__Source texts of formatted documents__:
== Segment start ==

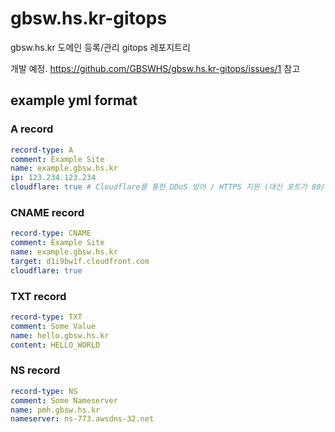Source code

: # gbsw.hs.kr-gitops
gbsw.hs.kr 도메인 등록/관리 gitops 레포지트리

개발 예정. https://github.com/GBSWHS/gbsw.hs.kr-gitops/issues/1 참고

## example yml format
### A record
```yml
record-type: A
comment: Example Site
name: example.gbsw.hs.kr
ip: 123.234.123.234
cloudflare: true # Cloudflare를 통한 DDoS 방어 / HTTPS 지원 (대신 포트가 80/443으로 제한)
```

### CNAME record
```yml
record-type: CNAME
comment: Example Site
name: example.gbsw.hs.kr
target: d1i9bw1f.cloudfront.com
cloudflare: true
```

### TXT record
```yml
record-type: TXT
comment: Some Value
name: hello.gbsw.hs.kr
content: HELLO_WORLD
```

### NS record
```yml
record-type: NS
comment: Some Nameserver
name: pmh.gbsw.hs.kr
nameserver: ns-773.awsdns-32.net
```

== Segment end ==

__What you will do__: Only lines holding the word "gbsw" are wanted, so copy each of them from the records above.

__Written response__:
: # gbsw.hs.kr-gitops
gbsw.hs.kr 도메인 등록/관리 gitops 레포지트리
개발 예정. https://github.com/GBSWHS/gbsw.hs.kr-gitops/issues/1 참고
name: example.gbsw.hs.kr
name: example.gbsw.hs.kr
name: hello.gbsw.hs.kr
name: pmh.gbsw.hs.kr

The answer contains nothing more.